Veeco will merge with Axcelis in an all-stock transaction to become a new semiconductor equipment supplier. Based on the stock prices of the two companies as of the end of September and the outstanding debt as of the end of June, the combined company has a market value of approximately US$4.4 billion. After the merger, the company's product portfolio will be further expanded and its business will cover more diversified markets with growth potential.
According to the agreement, Veeco shareholders will exchange 0.3575 Axcelis shares for every 1 Veeco share. After the transaction is completed, Axcelis shareholders will hold approximately 58% of the shares, and Veeco shareholders will hold approximately 42% (fully diluted).
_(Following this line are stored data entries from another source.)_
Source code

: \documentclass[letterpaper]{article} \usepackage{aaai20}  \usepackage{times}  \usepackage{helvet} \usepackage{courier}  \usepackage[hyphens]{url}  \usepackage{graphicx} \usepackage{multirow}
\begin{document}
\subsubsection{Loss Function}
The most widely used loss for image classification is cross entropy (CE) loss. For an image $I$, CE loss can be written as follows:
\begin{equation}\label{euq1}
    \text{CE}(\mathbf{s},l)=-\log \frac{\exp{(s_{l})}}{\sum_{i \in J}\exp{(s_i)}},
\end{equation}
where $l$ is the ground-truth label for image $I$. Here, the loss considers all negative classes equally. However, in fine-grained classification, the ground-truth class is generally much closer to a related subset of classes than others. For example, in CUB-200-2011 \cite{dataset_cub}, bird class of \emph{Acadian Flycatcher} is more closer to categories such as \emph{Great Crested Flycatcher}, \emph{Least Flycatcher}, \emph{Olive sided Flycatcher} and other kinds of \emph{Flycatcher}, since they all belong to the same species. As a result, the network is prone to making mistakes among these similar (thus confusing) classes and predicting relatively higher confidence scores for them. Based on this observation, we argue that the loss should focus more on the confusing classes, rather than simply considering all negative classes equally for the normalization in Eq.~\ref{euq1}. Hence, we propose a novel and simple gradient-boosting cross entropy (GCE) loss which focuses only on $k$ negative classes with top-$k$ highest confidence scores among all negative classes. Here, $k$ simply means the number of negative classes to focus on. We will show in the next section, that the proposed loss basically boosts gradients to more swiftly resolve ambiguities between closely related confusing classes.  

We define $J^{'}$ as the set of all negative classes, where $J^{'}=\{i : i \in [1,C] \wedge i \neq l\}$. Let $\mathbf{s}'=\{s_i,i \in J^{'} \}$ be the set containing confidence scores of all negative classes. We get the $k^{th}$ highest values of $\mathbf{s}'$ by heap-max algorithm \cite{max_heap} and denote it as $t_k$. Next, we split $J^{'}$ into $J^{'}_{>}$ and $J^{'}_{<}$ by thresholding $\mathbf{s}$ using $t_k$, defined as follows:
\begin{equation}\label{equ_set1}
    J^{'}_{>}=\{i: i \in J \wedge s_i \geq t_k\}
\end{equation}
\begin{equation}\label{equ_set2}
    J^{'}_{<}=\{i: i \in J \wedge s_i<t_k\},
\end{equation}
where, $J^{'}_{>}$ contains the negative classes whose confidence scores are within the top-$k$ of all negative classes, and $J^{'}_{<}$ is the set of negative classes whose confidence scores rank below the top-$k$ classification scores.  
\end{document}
Based on fiscal year 2024, the combined company is expected to achieve revenue of US$1.7 billion, non-GAAP gross profit margin of 44%, and adjusted earnings before interest, taxes, depreciation and amortization (EBITDA) of US$387 million.
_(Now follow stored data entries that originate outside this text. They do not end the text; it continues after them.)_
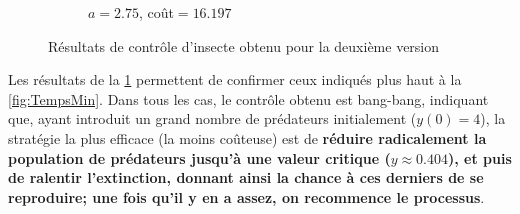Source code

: \documentclass[
	french,
	11pt, %
]{fphw}
\begin{document}
\begin{figure}[H]
\begin{subfigure}[b]{0.32\textwidth}
        \caption{$a = 2.75$, coût$=16.197$}
    \end{subfigure}
       \caption{Résultats de contrôle d'insecte obtenu pour la deuxième version}
       \label{fig:CoutMin}
\end{figure}

Les résultats de la \cref{fig:CoutMin} permettent de confirmer ceux indiqués plus haut à la \cref{fig:TempsMin}. Dans tous les cas, le contrôle obtenu est bang-bang, indiquant que, ayant introduit un grand nombre de prédateurs initialement ($y(0)=4$), la stratégie la plus efficace (la moins coûteuse) est de \textbf{réduire radicalement la population de prédateurs jusqu'à une valeur critique ($y \approx 0.404$), et puis de ralentir l'extinction, donnant ainsi la chance à ces derniers de se reproduire; une fois qu'il y en a assez, on recommence le processus}. 

\end{document}
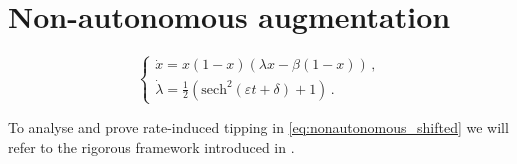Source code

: \documentclass[../main.tex]{subfiles}
\begin{document}
\section{Non-autonomous augmentation}\label{sec:nonautonomous_augmentation}

\begin{equation}\label{eq:nonautonomous_shifted}
   \begin{cases}
           \dot{x} = x(1-x)(\lambda x - \beta(1-x))\,, \\
           \dot{\lambda} =  \frac{1}{2}(\text{sech}^{2}(\varepsilon t + \delta) + 1)\,. 
   \end{cases}
\end{equation}

To analyse and prove rate-induced tipping in \eqref{eq:nonautonomous_shifted} we will refer to the rigorous framework introduced in \cite{Ashwin17}.

% 
%
\end{document}
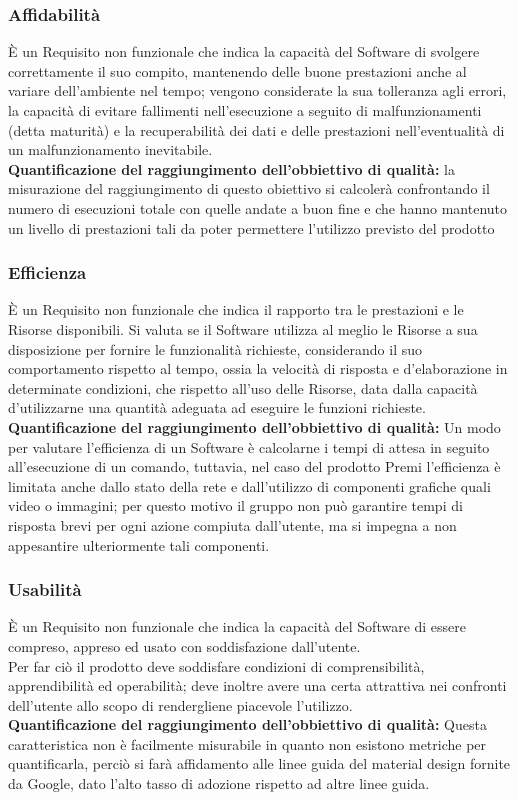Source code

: \subsubsection{Affidabilità}
È un Requisito non funzionale che indica la capacità del Software di svolgere correttamente il suo compito, mantenendo delle buone prestazioni anche al variare dell'ambiente nel tempo; vengono considerate la sua tolleranza agli errori, la capacità di evitare fallimenti nell’esecuzione a seguito di malfunzionamenti (detta maturità) e la recuperabilità dei dati e delle prestazioni nell'eventualità di un malfunzionamento inevitabile.\\ \textbf{Quantificazione del raggiungimento dell’obbiettivo di qualità:} la misurazione del raggiungimento di questo obiettivo si calcolerà confrontando il numero di esecuzioni totale con quelle andate a buon fine e che hanno mantenuto un livello di prestazioni tali da poter permettere l’utilizzo previsto del prodotto

\subsubsection{Efficienza}
È un Requisito non funzionale che indica il rapporto tra le prestazioni e le Risorse disponibili.
Si valuta se il Software utilizza al meglio le Risorse a sua disposizione per fornire le funzionalità richieste, considerando il suo comportamento rispetto al tempo, ossia la velocità di risposta e d'elaborazione in determinate condizioni, che rispetto all’uso delle Risorse, data dalla capacità d'utilizzarne una quantità adeguata ad eseguire le funzioni richieste. \\
\textbf{Quantificazione del raggiungimento dell’obbiettivo di qualità:} Un modo per valutare l’efficienza di un Software è calcolarne i tempi di attesa in seguito all’esecuzione di un comando, tuttavia, nel caso del prodotto Premi l'efficienza è limitata anche dallo stato della rete e dall'utilizzo di componenti grafiche quali video o immagini; per questo motivo il gruppo non può garantire tempi di risposta brevi per ogni azione compiuta dall’utente, ma si impegna a non appesantire ulteriormente tali componenti.

\subsubsection{Usabilità}
È un Requisito non funzionale che indica la capacità del Software di essere compreso, appreso ed usato con soddisfazione dall'utente. \\
Per far ciò il prodotto deve soddisfare condizioni di comprensibilità, apprendibilità ed operabilità; deve inoltre avere una certa attrattiva nei confronti dell'utente allo scopo di rendergliene piacevole l’utilizzo.\\ \textbf{Quantificazione del raggiungimento dell’obbiettivo di qualità:} Questa caratteristica non è facilmente misurabile in quanto non esistono metriche per quantificarla, perciò si farà affidamento alle linee guida del material design fornite da Google, dato l'alto tasso di adozione rispetto ad altre linee guida.

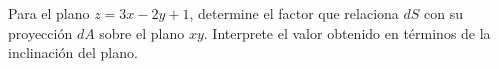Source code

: Para el plano $z=3x-2y+1$, determine el factor que relaciona $dS$ con su proyección $dA$ sobre el plano $xy$. Interprete el valor obtenido en términos de la inclinación del plano.
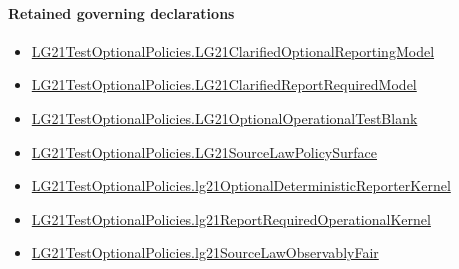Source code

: \documentclass[10pt]{article}
\begin{document}
\paragraph{Retained governing declarations}
\begin{itemize}\raggedright
\item \hyperlink{governing-declaration-2b174af5c6fd50a6}{LG21\allowbreak{}Test\allowbreak{}Optional\allowbreak{}Policies.\allowbreak{}LG21\allowbreak{}Clarified\allowbreak{}Optional\allowbreak{}Reporting\allowbreak{}Model}
\item \hyperlink{governing-declaration-7724598115a85bb3}{LG21\allowbreak{}Test\allowbreak{}Optional\allowbreak{}Policies.\allowbreak{}LG21\allowbreak{}Clarified\allowbreak{}Report\allowbreak{}Required\allowbreak{}Model}
\item \hyperlink{governing-declaration-e7b17ecf1edeb27a}{LG21\allowbreak{}Test\allowbreak{}Optional\allowbreak{}Policies.\allowbreak{}LG21\allowbreak{}Optional\allowbreak{}Operational\allowbreak{}Test\allowbreak{}Blank}
\item \hyperlink{governing-declaration-48965123e52b8b0f}{LG21\allowbreak{}Test\allowbreak{}Optional\allowbreak{}Policies.\allowbreak{}LG21\allowbreak{}Source\allowbreak{}Law\allowbreak{}Policy\allowbreak{}Surface}
\item \hyperlink{governing-declaration-1d22dcbaf5c495df}{LG21\allowbreak{}Test\allowbreak{}Optional\allowbreak{}Policies.\allowbreak{}lg21\allowbreak{}Optional\allowbreak{}Deterministic\allowbreak{}Reporter\allowbreak{}Kernel}
\item \hyperlink{governing-declaration-2d3337b005590c6c}{LG21\allowbreak{}Test\allowbreak{}Optional\allowbreak{}Policies.\allowbreak{}lg21\allowbreak{}Report\allowbreak{}Required\allowbreak{}Operational\allowbreak{}Kernel}
\item \hyperlink{paper-prerequisite-a01f7afb43c09d7e}{LG21\allowbreak{}Test\allowbreak{}Optional\allowbreak{}Policies.\allowbreak{}lg21\allowbreak{}Source\allowbreak{}Law\allowbreak{}Observably\allowbreak{}Fair}
\end{itemize}
\end{document}
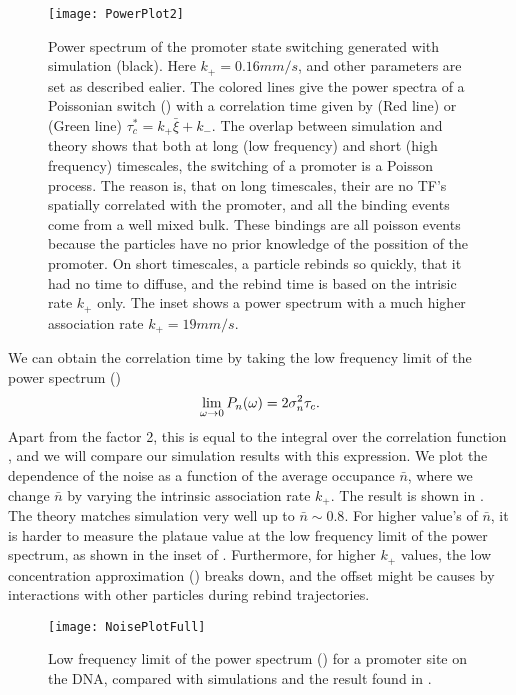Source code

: \begin{figure}
\texttt{[image: PowerPlot2]}
\caption{ Power spectrum of the promoter state switching generated with simulation (black). Here $k_+=0.16mm/s$, and other parameters are set as described ealier. The colored lines give the power spectra of a Poissonian switch () with a correlation time given by (Red line)  or (Green line) $\tau_c^*=k_+ \bar{\xi}+k_-$. The overlap between simulation and theory shows that both at long (low frequency) and short (high frequency) timescales, the switching of a promoter is a Poisson process. The reason is, that on long timescales, their are no TF's spatially correlated with the promoter, and all the binding events come from a well mixed bulk. These bindings are all poisson events because the particles have no prior knowledge of the possition of the promoter. On short timescales, a particle rebinds so quickly, that it had no time to diffuse, and the rebind time is based on the intrisic rate $k_+$ only. The inset shows a power spectrum with a much higher association rate $k_+=19 mm/s$. 
}
\end{figure}

We can obtain the correlation time by taking the low frequency limit of the power spectrum ()
\begin{equation}
 \lim_{\omega\to0} P_n(\omega) = 2 \sigma_n^2 \tau_c.
 \elabel{PowPro}
\end{equation}
Apart from the factor 2, this is equal to the integral over the correlation function , and we will compare our simulation results with this expression. We plot the dependence of the noise as a function of the average occupance $\bar{n}$, where we change $\bar{n}$ by varying the intrinsic association rate $k_+$. The result is shown in . The theory matches simulation very well up to $\bar{n}\sim0.8$. For higher value's of $\bar{n}$, it is harder to measure the plataue value at the low frequency limit of the power spectrum, as shown in the inset of . Furthermore, for higher $k_+$ values, the low concentration approximation () breaks down, and the offset might be causes by interactions with other particles during rebind trajectories.

\begin{figure}
\texttt{[image: NoisePlotFull]}
\caption{ Low frequency limit of the power spectrum () for a promoter site on the DNA, compared with simulations and the result found in \cite{Tkacik2009}.
}
\end{figure}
The transaction is expected to be completed in the second half of 2026, and still needs to be approved by shareholders of both parties, approved by regulatory agencies and meet other customary closing conditions. Upon completion of the merger, the company will be headquartered in Beverly, Massachusetts, and the new company will be activated upon completion of the transactionNew company name, stock code and brand image.

In the future, after the merger, Veeco and Axcelis will jointly develop high-growth markets such as AI and power devices. The product portfolio will cover a number of core technologies such as ion implantation, laser annealing, ion beam deposition, advanced packaging solutions and MOCVD, and will be supported by a global after-sales service system. In terms of R&D strength, after the merger, the team and technical capabilities will be further strengthened, the R&D scale will be expanded, and the pace of innovation will be accelerated, which is expected to expand new opportunities in key regions and markets. The complementarity of technologies is expected to bring revenue synergy across product line sales and platform integration.
The two parties expect to achieve annualized cost synergies of approximately US$35 million within 24 months after completion of the transaction, most of which will be realized within the first 12 months, and achieve non-GAAP earnings per share growth within the first year. It is worth noting that Veeco’s $230 million in convertible bonds due in 2029 will be assumed by the merged company.